━━ DATA FOR PROCESSING

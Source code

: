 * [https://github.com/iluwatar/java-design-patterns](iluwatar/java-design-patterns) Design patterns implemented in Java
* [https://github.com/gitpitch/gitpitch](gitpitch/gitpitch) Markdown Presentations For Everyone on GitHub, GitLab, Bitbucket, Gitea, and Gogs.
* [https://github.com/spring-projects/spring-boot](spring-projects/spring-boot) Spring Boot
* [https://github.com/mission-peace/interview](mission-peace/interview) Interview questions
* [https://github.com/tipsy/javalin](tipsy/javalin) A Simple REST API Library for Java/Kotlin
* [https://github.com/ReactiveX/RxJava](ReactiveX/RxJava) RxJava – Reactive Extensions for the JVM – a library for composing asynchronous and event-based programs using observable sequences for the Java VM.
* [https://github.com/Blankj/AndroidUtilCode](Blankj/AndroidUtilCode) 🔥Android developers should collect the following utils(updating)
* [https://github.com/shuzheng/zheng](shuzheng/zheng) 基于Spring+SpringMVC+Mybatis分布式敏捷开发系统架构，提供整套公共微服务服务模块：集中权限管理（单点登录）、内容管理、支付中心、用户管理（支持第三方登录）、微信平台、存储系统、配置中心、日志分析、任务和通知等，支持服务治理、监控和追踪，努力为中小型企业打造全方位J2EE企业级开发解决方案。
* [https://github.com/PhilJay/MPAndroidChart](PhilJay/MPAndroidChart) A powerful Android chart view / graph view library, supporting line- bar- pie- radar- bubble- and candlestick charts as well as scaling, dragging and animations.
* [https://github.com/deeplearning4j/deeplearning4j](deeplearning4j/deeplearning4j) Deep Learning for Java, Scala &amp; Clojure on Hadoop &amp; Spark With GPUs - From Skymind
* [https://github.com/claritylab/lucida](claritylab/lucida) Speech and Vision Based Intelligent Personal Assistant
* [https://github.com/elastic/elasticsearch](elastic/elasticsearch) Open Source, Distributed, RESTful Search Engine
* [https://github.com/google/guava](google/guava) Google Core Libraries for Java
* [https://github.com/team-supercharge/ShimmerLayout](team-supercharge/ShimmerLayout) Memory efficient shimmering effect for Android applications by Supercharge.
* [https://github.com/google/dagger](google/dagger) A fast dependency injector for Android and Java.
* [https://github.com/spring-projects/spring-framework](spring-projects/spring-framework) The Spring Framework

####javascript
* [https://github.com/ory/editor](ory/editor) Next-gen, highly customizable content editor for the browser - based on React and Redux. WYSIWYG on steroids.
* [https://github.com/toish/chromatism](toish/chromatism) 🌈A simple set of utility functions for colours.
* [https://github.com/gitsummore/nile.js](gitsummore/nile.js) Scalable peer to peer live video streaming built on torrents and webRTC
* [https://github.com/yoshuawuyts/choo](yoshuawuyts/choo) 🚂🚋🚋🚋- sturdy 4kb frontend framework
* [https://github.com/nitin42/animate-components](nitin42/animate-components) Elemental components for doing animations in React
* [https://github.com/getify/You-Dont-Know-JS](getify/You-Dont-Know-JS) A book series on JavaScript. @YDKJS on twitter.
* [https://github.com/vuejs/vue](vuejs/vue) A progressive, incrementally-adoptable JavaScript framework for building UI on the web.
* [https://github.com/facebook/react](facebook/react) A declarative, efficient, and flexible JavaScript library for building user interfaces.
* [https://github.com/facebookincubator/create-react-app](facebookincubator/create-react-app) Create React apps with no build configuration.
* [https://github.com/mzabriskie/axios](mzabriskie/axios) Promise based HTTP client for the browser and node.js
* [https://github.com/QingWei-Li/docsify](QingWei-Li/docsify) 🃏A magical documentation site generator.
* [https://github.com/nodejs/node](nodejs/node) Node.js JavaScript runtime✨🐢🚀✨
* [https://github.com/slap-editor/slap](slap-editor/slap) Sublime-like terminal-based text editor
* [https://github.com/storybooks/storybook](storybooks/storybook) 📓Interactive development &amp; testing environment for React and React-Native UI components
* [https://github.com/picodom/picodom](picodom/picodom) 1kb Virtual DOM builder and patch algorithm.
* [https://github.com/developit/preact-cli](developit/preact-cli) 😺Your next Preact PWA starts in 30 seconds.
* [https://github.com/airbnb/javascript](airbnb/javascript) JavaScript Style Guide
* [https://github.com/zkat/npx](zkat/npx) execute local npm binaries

━━━━

WHAT YOU NEED TO DO = Give again exactly, and only, the lines above starting at the one with "WYSIWYG on steroids." and ending at the one with "documentation site generator.".

ANSWER TO THIS EXERCISE =
* [https://github.com/ory/editor](ory/editor) Next-gen, highly customizable content editor for the browser - based on React and Redux. WYSIWYG on steroids.
* [https://github.com/toish/chromatism](toish/chromatism) 🌈A simple set of utility functions for colours.
* [https://github.com/gitsummore/nile.js](gitsummore/nile.js) Scalable peer to peer live video streaming built on torrents and webRTC
* [https://github.com/yoshuawuyts/choo](yoshuawuyts/choo) 🚂🚋🚋🚋- sturdy 4kb frontend framework
* [https://github.com/nitin42/animate-components](nitin42/animate-components) Elemental components for doing animations in React
* [https://github.com/getify/You-Dont-Know-JS](getify/You-Dont-Know-JS) A book series on JavaScript. @YDKJS on twitter.
* [https://github.com/vuejs/vue](vuejs/vue) A progressive, incrementally-adoptable JavaScript framework for building UI on the web.
* [https://github.com/facebook/react](facebook/react) A declarative, efficient, and flexible JavaScript library for building user interfaces.
* [https://github.com/facebookincubator/create-react-app](facebookincubator/create-react-app) Create React apps with no build configuration.
* [https://github.com/mzabriskie/axios](mzabriskie/axios) Promise based HTTP client for the browser and node.js
* [https://github.com/QingWei-Li/docsify](QingWei-Li/docsify) 🃏A magical documentation site generator.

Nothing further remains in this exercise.